WORK REQUIRED: How does the data below read from its first line through the line containing "Refer to Kubernetes"? Print those lines exactly.

GIVEN RECORDS:
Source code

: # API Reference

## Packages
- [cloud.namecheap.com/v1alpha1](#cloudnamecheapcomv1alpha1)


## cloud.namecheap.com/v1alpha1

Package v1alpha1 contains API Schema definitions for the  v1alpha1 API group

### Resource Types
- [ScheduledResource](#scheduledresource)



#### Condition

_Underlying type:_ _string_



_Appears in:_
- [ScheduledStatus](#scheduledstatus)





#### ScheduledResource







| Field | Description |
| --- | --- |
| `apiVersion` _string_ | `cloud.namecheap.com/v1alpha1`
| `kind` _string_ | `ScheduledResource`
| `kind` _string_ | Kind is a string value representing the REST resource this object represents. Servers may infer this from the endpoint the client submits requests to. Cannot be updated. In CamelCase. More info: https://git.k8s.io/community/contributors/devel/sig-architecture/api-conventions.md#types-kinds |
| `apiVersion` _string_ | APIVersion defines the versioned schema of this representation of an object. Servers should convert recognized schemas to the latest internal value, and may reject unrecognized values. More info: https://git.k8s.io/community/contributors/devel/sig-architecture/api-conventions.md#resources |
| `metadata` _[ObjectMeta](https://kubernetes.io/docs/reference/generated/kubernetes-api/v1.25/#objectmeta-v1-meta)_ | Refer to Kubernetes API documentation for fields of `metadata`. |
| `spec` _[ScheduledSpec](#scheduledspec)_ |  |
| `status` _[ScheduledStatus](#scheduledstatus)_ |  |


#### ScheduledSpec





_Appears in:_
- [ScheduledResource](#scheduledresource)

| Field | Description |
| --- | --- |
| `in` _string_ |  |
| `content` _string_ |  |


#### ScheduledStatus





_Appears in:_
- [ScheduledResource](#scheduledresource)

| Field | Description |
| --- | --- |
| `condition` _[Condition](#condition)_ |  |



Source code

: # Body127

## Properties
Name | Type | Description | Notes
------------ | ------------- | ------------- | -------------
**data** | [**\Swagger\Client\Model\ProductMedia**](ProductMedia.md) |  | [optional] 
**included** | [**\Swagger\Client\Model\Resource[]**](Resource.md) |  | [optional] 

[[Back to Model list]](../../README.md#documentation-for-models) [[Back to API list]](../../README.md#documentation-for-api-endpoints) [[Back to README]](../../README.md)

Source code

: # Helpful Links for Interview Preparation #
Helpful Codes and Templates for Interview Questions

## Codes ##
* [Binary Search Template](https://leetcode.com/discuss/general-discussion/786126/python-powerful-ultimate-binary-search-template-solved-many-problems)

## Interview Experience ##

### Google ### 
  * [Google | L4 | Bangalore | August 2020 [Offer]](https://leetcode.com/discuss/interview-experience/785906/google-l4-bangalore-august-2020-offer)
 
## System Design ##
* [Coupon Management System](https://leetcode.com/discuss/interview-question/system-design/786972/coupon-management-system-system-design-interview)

SOLUTION TO THIS EXERCISE:
Source code

: # API Reference

## Packages
- [cloud.namecheap.com/v1alpha1](#cloudnamecheapcomv1alpha1)


## cloud.namecheap.com/v1alpha1

Package v1alpha1 contains API Schema definitions for the  v1alpha1 API group

### Resource Types
- [ScheduledResource](#scheduledresource)



#### Condition

_Underlying type:_ _string_



_Appears in:_
- [ScheduledStatus](#scheduledstatus)





#### ScheduledResource







| Field | Description |
| --- | --- |
| `apiVersion` _string_ | `cloud.namecheap.com/v1alpha1`
| `kind` _string_ | `ScheduledResource`
| `kind` _string_ | Kind is a string value representing the REST resource this object represents. Servers may infer this from the endpoint the client submits requests to. Cannot be updated. In CamelCase. More info: https://git.k8s.io/community/contributors/devel/sig-architecture/api-conventions.md#types-kinds |
| `apiVersion` _string_ | APIVersion defines the versioned schema of this representation of an object. Servers should convert recognized schemas to the latest internal value, and may reject unrecognized values. More info: https://git.k8s.io/community/contributors/devel/sig-architecture/api-conventions.md#resources |
| `metadata` _[ObjectMeta](https://kubernetes.io/docs/reference/generated/kubernetes-api/v1.25/#objectmeta-v1-meta)_ | Refer to Kubernetes API documentation for fields of `metadata`. |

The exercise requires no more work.